→ Task details
Please report each line of the data below that contains "oneindig".

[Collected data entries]

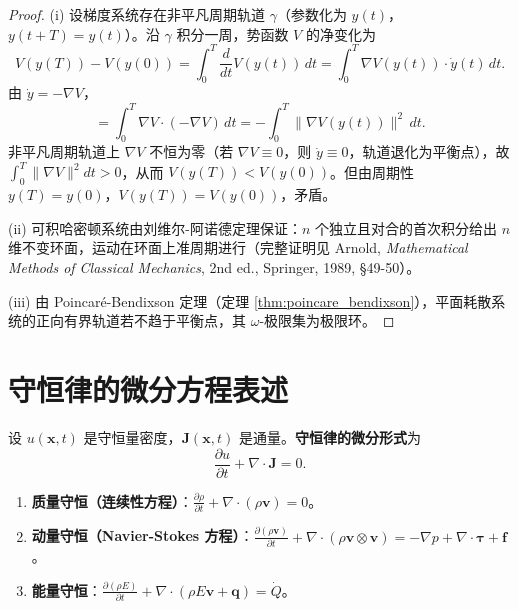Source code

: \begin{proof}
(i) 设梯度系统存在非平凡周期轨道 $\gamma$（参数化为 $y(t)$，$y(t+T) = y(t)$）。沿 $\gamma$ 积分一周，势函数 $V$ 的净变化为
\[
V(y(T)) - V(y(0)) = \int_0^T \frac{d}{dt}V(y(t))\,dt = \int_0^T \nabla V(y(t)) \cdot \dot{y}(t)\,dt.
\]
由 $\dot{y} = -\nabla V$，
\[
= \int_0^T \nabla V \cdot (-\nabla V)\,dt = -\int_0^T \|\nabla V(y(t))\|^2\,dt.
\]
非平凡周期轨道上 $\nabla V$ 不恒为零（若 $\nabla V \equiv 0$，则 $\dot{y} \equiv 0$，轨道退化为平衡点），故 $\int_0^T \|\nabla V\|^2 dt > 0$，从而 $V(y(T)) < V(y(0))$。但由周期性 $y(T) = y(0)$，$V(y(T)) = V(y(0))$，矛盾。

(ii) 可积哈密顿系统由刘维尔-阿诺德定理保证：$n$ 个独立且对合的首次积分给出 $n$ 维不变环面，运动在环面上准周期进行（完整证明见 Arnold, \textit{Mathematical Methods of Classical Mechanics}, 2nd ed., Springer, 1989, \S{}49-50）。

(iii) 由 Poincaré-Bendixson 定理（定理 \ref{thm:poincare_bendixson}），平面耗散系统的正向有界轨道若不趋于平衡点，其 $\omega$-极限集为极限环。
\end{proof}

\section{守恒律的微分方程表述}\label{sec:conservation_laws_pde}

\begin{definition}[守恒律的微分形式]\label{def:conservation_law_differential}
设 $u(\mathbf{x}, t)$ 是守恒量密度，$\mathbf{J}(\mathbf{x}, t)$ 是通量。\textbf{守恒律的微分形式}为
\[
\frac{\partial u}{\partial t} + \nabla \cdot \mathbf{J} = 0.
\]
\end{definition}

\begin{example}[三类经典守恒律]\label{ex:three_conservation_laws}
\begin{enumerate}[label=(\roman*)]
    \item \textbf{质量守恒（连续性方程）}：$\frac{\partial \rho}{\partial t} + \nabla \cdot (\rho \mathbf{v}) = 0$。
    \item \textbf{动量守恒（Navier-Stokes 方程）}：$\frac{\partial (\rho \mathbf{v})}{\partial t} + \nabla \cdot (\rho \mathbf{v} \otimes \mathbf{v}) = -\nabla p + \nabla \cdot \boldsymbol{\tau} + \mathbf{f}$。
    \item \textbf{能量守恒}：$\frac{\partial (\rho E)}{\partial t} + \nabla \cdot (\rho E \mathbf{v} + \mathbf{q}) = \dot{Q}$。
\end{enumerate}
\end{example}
==
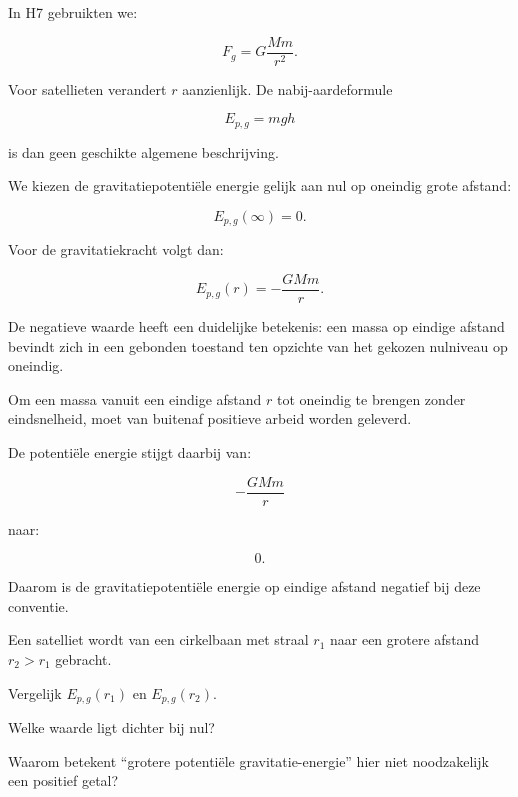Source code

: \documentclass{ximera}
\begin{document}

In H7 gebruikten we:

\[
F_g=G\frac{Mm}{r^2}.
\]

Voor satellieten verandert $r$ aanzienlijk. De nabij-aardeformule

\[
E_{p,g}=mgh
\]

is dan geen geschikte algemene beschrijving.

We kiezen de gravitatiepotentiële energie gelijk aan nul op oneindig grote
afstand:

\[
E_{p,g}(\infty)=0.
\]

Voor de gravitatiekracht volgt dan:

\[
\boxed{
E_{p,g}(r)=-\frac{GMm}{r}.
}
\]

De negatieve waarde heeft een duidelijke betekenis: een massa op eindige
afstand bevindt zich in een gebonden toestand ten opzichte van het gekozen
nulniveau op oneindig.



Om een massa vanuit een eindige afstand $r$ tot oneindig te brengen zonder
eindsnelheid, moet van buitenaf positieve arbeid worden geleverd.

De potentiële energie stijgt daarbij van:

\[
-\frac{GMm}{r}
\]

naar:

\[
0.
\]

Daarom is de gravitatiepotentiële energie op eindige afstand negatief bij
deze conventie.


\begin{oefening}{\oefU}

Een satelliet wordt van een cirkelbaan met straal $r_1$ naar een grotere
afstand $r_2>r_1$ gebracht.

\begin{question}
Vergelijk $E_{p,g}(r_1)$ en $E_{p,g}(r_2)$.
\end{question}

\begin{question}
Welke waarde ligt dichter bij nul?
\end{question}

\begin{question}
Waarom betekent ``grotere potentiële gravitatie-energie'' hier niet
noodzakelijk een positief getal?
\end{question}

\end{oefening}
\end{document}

→ Result for this task
We kiezen de gravitatiepotentiële energie gelijk aan nul op oneindig grote
nulniveau op oneindig.
Om een massa vanuit een eindige afstand $r$ tot oneindig te brengen zonder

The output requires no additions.